Carson saved again to thwart a vicious dipping volley from Will Ferry as time ran out for the visitors. Carson denied Sam Dalby late on too.
In stoppage time, Kristijan Trapanovski cut in and ripped a right-footed shot off the far post only for Carson to turn away Ševelj on the rebound. Glenn Middleton sent a volley just wide with five added minutes of stoppage time almost up.
Despite Dundee’s towering defensive effort it was surprising that this game ended with only one goal. The first half was played in the middle but the second had no shortage of opportunities.
The game simmered nicely but never boiled, not that Murray’s joy at full time was anything other than full-blooded. And why not? You have to enjoy your wins in this life and there’s no finer victory to celebrate than a derby.
The proximity of the two clubs is unusual but the Dundee derby could one day be played between housemates, not nextdoor neighbours. The same economic reality that will soon push Lyall Cameron to Glasgow makes two stadiums practically on top of one another a difficult situation to maintain.

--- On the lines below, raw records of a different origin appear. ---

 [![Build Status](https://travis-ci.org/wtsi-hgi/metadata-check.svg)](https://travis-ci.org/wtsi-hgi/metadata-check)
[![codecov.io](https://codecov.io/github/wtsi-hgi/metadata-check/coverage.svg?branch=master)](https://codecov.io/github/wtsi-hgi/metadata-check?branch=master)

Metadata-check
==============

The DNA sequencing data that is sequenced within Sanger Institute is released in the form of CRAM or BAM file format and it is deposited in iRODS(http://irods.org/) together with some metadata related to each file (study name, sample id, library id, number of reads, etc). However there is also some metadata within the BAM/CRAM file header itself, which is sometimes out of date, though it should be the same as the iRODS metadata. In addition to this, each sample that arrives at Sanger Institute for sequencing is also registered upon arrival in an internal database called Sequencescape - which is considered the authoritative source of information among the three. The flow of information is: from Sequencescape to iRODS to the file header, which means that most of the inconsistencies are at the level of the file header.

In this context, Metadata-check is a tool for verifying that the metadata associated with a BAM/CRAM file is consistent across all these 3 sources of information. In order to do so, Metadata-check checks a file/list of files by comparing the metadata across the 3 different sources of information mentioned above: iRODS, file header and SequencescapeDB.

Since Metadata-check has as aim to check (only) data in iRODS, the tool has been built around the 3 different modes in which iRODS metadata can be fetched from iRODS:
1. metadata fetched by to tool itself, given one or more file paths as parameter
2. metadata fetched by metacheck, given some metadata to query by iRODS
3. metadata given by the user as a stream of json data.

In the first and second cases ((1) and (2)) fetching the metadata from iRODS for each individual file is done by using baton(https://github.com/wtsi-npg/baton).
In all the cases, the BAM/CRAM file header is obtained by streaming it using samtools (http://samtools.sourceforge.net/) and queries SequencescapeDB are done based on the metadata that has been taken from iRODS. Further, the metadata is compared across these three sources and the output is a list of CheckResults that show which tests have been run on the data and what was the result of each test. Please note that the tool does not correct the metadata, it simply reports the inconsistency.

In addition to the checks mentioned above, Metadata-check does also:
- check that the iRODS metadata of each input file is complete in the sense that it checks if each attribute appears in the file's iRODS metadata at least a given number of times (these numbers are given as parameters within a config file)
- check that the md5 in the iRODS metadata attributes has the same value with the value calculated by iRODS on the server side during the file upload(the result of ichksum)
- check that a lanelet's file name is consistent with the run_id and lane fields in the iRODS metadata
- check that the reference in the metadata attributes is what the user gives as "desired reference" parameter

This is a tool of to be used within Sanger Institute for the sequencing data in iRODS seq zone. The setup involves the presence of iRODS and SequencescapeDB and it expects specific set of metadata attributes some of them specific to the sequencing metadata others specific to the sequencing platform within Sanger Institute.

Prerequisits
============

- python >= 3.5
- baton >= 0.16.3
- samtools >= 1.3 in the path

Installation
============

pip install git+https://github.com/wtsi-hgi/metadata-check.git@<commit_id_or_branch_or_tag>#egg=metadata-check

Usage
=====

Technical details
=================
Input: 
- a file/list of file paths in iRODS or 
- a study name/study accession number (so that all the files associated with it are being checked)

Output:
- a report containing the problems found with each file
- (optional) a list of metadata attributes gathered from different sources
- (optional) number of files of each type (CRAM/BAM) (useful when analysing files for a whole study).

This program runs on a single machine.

With Dundee’s plans for a new stadium moving ahead at a snail’s pace, the long-standing debate about a shared facility is ongoing. Dark Blues chief executive indicated a potential willingness in the wake of their Scottish Cup win over United but there’s no reciprocation at Tannadice for the time being.
“There isn’t an appetite within the club or within our fanbase to do that. We actually took a vote in the AGM to see what the reaction was like and almost everyone said they’d stay at Tannadice,” said United chairman Mark Ogren.
The short walk will remain a fixture of the Scottish football calendar for some time yet.